-- What is required --
Scan the listing below for the string "roles" and copy each line where it turns up.

-- Given information --
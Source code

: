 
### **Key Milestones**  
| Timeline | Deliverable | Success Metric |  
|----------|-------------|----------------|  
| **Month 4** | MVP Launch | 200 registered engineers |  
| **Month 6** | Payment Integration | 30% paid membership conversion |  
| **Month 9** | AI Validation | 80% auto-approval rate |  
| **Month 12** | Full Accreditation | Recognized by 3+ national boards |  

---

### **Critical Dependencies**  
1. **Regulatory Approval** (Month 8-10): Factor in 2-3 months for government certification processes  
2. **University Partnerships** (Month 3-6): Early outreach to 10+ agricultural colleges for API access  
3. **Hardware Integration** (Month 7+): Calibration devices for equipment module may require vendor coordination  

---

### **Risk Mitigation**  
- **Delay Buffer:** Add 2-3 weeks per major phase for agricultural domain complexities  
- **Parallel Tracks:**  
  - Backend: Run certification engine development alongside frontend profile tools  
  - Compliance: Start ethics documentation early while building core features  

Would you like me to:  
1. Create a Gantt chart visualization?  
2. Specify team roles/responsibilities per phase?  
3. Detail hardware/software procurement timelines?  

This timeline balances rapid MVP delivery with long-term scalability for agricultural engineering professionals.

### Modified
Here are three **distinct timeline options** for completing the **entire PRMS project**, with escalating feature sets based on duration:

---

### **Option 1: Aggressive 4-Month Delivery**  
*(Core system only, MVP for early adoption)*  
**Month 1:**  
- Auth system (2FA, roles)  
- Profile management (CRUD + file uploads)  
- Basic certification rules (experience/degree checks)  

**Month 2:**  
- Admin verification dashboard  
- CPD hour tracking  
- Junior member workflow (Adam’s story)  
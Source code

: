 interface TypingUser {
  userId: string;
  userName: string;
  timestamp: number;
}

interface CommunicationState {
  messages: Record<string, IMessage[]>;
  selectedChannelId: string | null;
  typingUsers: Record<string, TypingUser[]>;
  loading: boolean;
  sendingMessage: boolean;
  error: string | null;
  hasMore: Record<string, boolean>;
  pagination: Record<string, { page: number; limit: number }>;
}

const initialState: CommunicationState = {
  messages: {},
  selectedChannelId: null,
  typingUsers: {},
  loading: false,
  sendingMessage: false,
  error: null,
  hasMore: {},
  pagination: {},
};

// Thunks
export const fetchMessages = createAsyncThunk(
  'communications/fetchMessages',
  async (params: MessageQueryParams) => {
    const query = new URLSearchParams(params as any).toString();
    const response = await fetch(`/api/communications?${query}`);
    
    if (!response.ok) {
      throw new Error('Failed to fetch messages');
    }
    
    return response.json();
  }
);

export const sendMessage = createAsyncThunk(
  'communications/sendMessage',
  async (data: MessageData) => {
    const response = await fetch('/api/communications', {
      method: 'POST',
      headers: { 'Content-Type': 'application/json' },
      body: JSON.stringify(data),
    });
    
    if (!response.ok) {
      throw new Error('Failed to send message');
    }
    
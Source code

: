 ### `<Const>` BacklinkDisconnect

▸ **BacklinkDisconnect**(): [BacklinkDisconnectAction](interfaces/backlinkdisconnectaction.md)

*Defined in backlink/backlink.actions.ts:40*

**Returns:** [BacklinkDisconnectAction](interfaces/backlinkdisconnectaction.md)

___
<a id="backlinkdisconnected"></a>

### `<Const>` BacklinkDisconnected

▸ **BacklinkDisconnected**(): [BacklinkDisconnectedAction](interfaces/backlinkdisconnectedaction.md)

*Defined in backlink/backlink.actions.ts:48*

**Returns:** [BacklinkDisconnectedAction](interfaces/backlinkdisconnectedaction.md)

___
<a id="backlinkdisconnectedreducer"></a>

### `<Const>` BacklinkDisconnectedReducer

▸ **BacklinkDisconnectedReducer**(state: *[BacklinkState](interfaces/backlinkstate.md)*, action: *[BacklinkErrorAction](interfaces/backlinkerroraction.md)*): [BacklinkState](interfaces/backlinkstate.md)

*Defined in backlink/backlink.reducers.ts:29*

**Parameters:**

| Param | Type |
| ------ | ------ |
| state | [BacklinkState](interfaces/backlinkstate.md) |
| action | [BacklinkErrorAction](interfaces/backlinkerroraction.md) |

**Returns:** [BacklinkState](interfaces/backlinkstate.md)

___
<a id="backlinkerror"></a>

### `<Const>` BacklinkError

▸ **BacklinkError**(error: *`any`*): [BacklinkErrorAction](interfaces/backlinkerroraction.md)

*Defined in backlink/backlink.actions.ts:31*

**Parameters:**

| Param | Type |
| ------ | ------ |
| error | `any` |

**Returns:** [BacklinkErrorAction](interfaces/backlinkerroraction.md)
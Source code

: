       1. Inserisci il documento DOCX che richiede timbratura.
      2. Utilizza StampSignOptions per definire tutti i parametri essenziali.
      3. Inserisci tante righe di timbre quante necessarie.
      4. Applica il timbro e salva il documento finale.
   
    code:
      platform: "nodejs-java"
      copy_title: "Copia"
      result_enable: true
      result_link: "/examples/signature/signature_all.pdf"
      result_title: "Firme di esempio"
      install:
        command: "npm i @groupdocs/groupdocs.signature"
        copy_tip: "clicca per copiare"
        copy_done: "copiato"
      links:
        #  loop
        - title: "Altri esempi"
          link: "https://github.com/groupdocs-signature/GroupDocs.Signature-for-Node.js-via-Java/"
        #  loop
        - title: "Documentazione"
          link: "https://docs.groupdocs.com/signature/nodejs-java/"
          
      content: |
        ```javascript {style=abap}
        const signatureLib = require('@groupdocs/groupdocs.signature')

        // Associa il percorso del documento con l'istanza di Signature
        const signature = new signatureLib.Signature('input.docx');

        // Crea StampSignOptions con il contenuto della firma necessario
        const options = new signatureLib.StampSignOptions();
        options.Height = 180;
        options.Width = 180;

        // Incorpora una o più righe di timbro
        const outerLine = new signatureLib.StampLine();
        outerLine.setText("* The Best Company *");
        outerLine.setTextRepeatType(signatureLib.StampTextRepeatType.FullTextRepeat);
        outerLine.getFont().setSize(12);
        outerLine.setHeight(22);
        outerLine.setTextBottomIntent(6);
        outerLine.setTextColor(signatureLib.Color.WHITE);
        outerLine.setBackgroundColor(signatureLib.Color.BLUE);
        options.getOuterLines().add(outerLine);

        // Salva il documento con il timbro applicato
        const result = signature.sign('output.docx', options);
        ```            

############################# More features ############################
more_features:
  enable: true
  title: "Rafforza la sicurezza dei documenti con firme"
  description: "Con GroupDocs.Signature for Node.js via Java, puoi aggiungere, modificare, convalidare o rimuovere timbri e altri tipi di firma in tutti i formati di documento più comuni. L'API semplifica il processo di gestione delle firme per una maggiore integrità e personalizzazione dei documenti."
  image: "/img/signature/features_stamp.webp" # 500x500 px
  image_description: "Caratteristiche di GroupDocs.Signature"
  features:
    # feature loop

-- Result of this exercise --
2. Specify team roles/responsibilities per phase?  
- Auth system (2FA, roles)  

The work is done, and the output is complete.